### DIRECTIONS FOR THIS TASK
Answer with a number only: how many lines of the entries below contain the word "private"?

### WORKING DATA
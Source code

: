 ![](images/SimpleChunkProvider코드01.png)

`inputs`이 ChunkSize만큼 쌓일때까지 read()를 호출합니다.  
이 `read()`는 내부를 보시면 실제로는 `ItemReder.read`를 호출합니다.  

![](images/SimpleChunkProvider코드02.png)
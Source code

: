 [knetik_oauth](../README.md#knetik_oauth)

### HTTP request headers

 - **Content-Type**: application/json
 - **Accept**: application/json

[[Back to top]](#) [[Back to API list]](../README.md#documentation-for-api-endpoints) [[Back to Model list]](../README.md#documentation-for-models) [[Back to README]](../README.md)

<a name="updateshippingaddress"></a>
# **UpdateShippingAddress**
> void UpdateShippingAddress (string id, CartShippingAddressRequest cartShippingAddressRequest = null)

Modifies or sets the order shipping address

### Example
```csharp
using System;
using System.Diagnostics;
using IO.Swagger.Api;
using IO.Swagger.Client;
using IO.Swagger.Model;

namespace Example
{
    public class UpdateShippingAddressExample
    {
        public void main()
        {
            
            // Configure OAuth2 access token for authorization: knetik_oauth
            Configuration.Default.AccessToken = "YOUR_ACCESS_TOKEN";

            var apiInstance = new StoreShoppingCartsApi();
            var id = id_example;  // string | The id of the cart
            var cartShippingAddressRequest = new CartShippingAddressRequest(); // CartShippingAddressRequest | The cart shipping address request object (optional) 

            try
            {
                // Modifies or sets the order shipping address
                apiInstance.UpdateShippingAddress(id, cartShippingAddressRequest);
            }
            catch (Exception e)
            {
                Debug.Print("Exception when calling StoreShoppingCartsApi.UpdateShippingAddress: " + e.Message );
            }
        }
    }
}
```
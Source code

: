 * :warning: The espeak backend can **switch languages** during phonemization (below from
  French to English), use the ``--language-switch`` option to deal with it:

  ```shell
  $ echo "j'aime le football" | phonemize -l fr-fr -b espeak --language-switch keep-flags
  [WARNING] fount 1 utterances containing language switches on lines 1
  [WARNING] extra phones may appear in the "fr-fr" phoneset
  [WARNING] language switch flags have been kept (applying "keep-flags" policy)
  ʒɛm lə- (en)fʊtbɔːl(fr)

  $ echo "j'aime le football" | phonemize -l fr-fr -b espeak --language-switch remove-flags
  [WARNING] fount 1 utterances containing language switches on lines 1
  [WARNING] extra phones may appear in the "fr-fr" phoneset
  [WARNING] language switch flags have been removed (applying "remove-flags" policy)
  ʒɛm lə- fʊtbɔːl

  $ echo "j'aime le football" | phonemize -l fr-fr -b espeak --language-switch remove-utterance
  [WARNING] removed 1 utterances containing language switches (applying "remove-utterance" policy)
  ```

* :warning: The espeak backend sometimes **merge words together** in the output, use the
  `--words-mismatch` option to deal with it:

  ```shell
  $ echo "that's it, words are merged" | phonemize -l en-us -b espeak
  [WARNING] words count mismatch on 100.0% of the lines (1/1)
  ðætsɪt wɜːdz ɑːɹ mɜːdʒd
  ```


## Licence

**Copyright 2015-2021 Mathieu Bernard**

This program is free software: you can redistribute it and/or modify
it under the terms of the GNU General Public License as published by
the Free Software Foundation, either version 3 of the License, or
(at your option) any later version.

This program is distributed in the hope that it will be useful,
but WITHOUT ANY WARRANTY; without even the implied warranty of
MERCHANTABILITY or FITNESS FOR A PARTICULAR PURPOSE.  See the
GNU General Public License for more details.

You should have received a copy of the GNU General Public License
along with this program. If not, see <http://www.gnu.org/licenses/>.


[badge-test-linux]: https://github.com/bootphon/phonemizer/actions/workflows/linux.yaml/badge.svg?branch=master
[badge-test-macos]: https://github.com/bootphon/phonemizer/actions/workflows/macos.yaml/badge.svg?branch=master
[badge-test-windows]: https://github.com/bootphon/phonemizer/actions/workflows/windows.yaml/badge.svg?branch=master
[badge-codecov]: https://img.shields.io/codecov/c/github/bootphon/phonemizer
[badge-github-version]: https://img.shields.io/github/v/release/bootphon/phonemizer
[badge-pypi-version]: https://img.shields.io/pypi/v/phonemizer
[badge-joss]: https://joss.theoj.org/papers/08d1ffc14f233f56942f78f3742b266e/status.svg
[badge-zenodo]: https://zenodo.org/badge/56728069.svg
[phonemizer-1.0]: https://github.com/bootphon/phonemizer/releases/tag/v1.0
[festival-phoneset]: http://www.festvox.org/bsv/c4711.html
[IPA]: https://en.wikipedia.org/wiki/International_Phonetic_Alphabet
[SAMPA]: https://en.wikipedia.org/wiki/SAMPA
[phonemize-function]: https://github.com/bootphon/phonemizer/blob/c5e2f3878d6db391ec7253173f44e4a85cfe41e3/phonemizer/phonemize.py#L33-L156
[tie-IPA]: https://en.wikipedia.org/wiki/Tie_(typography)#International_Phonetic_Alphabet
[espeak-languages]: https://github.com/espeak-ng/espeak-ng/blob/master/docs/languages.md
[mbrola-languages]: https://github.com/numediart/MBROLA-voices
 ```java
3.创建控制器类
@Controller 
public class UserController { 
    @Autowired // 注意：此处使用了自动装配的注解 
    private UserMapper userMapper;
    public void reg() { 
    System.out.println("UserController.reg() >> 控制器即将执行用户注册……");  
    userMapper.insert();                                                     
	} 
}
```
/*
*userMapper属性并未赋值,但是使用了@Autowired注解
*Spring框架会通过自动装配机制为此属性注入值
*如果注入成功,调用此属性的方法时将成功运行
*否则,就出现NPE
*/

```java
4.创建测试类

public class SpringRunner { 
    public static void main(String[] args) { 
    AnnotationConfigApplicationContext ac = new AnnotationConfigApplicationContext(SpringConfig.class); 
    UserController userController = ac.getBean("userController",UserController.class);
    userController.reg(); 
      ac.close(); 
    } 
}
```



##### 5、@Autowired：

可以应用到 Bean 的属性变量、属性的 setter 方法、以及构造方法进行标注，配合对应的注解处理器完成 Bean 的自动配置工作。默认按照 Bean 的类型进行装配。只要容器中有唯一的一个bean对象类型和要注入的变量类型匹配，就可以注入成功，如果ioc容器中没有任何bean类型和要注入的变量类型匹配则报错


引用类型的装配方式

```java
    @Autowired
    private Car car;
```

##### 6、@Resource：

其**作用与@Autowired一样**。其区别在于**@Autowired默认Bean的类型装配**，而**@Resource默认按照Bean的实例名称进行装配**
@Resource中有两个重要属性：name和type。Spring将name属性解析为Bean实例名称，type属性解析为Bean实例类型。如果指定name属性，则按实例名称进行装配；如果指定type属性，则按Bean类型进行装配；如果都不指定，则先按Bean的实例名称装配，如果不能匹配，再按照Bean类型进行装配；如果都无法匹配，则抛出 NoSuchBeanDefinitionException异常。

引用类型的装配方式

### FINISHED TASK
2